Figure 8.

Mechanistic scheme of adverse cardiovascular effects of noise exposure and protection by HO-1/NRF2 induction or activation. Heme or hemin are involved in the dynamic exchange of Bach1 and Nrf2 in the Maf transcription factor network. Enzymatic degradation of heme is catalyzed by HO-1, leading to the formation of biliverdin, carbon monoxide, and ferrous iron. DMF and its primary intestinal metabolite, monomethyl fumarate (MMF), can bind to the cysteine residues of the NRF2/KEAP-1 complex in the cytoplasm or reduce glutathione (GSH) levels.

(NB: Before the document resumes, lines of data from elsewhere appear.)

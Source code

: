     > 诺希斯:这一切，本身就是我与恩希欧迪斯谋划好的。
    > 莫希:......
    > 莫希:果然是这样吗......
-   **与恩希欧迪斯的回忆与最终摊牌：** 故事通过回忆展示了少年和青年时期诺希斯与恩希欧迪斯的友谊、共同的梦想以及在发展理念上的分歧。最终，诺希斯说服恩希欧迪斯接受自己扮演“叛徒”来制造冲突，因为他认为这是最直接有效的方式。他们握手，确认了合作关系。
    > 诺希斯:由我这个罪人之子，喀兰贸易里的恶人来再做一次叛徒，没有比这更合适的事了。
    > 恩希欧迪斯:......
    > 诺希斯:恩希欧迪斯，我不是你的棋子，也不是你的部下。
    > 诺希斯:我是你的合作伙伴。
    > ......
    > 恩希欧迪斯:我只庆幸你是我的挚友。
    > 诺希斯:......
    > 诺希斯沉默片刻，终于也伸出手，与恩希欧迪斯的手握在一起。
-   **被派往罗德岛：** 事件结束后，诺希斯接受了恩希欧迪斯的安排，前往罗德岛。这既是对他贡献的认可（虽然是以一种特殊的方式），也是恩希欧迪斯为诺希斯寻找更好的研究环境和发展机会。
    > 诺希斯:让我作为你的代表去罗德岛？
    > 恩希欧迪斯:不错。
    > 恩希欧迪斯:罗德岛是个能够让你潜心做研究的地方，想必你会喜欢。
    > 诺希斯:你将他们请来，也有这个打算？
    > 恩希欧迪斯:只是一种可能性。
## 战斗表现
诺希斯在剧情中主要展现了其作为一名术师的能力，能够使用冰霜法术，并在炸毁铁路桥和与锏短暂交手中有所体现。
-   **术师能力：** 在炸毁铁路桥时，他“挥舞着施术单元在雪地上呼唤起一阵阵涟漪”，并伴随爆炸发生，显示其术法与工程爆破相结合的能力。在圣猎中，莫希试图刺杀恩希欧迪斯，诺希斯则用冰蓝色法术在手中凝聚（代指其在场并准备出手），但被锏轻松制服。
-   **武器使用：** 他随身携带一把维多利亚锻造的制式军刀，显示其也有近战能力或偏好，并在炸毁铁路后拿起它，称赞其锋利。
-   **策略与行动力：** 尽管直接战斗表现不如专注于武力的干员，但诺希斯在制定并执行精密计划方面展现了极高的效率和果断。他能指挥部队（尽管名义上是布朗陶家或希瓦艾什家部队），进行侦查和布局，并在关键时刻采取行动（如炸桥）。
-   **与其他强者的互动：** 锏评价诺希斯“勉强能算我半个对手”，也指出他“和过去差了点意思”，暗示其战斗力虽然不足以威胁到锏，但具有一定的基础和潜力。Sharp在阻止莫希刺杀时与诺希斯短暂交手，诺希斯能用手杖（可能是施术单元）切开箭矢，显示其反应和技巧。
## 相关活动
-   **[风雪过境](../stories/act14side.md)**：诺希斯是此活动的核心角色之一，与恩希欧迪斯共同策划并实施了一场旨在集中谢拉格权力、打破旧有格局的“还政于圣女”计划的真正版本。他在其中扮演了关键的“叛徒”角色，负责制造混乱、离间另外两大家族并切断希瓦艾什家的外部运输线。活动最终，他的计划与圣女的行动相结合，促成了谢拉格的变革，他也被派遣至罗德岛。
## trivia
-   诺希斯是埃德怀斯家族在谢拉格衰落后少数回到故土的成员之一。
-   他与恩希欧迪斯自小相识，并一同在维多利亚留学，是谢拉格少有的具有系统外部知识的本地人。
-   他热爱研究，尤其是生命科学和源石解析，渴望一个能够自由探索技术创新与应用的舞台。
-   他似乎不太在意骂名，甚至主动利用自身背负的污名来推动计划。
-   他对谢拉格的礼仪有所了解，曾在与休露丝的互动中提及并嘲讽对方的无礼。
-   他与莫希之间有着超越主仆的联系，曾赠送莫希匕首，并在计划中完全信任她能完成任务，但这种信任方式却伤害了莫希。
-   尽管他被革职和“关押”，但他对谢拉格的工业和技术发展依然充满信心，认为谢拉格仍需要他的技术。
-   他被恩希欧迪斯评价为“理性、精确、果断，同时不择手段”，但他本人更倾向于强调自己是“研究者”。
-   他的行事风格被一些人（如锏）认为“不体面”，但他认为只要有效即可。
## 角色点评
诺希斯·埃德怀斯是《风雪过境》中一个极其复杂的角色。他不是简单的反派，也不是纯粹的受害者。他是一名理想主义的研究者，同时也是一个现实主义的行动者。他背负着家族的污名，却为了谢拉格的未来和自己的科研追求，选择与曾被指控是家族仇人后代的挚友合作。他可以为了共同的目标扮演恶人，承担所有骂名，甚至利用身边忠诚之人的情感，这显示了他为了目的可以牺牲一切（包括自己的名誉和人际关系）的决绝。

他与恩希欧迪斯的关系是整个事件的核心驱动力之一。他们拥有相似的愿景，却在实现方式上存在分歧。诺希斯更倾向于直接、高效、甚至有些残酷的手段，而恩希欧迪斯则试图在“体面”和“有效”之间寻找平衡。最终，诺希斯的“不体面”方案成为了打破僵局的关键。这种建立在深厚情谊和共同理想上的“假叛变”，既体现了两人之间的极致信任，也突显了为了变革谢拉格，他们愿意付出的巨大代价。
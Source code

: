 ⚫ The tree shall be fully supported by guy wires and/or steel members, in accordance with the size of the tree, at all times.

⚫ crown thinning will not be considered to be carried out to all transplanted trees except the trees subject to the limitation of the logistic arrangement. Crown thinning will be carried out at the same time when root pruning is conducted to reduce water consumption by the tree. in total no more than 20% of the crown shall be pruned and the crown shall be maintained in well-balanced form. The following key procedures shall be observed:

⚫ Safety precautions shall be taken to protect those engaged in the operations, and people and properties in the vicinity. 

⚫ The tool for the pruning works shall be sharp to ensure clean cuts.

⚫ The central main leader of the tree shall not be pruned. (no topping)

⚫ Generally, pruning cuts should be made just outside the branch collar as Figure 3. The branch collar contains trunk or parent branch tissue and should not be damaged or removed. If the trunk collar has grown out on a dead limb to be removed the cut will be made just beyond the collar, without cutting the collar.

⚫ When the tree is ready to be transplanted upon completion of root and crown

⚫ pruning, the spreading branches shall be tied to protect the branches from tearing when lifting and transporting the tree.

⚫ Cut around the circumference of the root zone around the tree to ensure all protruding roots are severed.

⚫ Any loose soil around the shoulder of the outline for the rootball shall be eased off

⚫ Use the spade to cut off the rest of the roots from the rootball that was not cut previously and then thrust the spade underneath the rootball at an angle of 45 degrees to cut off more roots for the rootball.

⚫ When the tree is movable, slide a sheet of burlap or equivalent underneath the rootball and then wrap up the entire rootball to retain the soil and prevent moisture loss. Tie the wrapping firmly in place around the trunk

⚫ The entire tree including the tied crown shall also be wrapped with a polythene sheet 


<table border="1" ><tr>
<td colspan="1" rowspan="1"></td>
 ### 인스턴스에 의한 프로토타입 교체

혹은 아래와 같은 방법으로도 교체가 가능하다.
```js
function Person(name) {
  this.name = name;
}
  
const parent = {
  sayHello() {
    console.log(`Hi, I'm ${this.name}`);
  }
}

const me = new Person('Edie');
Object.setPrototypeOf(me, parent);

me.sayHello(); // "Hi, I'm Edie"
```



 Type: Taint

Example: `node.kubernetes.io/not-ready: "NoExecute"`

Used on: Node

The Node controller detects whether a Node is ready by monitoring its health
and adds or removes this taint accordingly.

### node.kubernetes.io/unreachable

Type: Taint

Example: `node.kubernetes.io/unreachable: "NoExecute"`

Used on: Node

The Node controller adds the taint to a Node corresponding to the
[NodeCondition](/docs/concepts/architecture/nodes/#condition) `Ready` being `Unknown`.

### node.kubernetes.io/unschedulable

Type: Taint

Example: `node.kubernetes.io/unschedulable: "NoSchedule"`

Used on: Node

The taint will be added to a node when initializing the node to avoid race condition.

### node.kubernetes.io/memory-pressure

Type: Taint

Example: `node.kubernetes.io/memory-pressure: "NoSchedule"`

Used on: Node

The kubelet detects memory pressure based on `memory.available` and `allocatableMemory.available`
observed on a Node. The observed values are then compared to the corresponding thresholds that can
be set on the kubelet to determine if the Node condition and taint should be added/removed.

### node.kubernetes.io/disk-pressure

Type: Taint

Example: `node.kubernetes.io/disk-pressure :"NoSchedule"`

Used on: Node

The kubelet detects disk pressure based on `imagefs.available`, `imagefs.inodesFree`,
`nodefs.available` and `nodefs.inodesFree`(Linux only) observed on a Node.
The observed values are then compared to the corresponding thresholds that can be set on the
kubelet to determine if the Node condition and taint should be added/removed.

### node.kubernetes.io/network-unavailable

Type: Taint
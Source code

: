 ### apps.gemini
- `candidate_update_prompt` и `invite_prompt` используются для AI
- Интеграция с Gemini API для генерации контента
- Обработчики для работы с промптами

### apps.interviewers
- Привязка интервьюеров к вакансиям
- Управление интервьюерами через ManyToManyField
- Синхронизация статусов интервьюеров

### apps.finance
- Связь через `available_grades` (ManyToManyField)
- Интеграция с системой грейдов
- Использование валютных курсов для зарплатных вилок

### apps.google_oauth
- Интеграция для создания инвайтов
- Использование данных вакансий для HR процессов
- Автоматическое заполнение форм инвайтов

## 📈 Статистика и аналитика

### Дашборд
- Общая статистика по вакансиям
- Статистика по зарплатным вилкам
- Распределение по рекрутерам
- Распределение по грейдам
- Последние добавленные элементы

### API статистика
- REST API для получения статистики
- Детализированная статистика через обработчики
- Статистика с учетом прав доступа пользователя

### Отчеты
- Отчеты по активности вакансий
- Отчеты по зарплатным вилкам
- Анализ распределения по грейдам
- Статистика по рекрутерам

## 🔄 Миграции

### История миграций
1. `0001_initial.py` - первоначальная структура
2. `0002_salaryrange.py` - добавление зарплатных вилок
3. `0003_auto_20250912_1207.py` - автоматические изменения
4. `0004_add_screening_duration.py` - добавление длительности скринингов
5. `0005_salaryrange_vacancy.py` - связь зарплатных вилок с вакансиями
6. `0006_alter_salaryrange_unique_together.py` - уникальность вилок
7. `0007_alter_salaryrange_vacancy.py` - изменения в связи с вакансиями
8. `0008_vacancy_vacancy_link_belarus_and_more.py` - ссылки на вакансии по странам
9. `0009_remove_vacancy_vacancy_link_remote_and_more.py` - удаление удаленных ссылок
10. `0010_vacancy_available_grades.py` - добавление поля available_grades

As a consequence, GSH metabolism may affect the oxidative clearance and increase ROS. Besides Hmox1, NRF2 also regulates other antioxidant and cytoprotective genes encoding for superoxide dismutases, peroxiredoxins, and others. The effects studied in the present study are marked with red color and roman numbers (I,II,III,IV). We found the upregulation of HO-1 and higher plasma levels of bilirubin in response to hemin and DMF treatments (I). Markers of inflammation (IL-6, CD68) and oxidative stress (4-HNE, 3-NT) (II) and aortic, cerebral, and cardiac ROS formation (DHE fluorescence) were suppressed (III), leading to subsequent improvement of blood pressure and endothelial function (ACh response) (IV). Created with BioRender.com.